Robust automated pipeline with multi-platform builds and comprehensive quality gates:

• Platforms: Linux (amd64/arm64), macOS (amd64/arm64), Windows (amd64)
• Security: gosec, govulncheck, CodeQL, automated dependency updates
• Quality: Tests across Go 1.21-1.23, comprehensive linting, automated fixture validation
• Reliability: Zero-intervention CI with encrypted test file handling

# Run full CI locally (includes all checks)
make ci-local

# Individual components
make lint          # Code quality checks
make security-scan # Security vulnerability scanning  
make validate      # Test fixture validation (handles encrypted files automatically)

# Create release (automated binary builds)
echo "1.0.0" > VERSION && git tag v1.0.0 && git push --tags

New in v0.1.0: CI pipeline now handles encrypted test fixtures automatically without hanging, ensuring reliable automated builds and deployments.

Note: Linting is temporarily disabled in CI (v0.2.0-dev) to maintain development velocity.
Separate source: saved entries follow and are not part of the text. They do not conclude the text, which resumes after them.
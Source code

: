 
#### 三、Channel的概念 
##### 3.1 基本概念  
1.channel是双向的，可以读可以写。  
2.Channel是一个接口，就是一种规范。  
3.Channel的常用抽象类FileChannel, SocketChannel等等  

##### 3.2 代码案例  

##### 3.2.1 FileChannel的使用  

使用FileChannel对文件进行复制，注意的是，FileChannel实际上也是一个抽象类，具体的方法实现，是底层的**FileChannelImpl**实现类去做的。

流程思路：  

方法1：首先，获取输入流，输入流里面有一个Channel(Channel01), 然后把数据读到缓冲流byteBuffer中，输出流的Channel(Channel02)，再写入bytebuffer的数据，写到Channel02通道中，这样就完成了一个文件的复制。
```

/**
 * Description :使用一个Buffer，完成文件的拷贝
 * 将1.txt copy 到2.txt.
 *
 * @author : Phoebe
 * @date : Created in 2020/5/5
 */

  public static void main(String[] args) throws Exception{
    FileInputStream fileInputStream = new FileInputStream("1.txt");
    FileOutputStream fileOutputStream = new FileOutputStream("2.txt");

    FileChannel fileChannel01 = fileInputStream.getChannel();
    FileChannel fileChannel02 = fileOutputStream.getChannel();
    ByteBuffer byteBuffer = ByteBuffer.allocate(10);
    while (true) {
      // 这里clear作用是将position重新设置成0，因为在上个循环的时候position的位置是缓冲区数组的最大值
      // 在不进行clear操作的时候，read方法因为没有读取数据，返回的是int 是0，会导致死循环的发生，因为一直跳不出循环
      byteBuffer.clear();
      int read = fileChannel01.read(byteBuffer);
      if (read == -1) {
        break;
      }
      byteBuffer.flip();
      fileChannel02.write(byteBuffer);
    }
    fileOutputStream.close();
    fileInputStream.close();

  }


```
All linting issues will be resolved in v0.2.1-dev before pushing to origin.

See docs/CI-CD.md for details.

Vultool includes several security features:

• Path validation to prevent directory traversal
• Safe output path validation
• Secure handling of encrypted vaults
• Memory-safe cryptographic operations

This project is licensed under the Apache License 2.0 - see the LICENSE file for details.

We welcome contributions!

To get started:

1. Read our Contributing Guidelines for detailed setup and workflow information
2. Check existing Issues for tasks that need help

Quick Start for Contributors:

git clone https://github.com/YOUR_USERNAME/vultool.git
cd vultool && git submodule update --init
make ci-local  # Run full test suite

For major changes, please open an issue first to discuss what you would like to change.

New to OSS? We're happy to help! Look for issues labeled good first issue.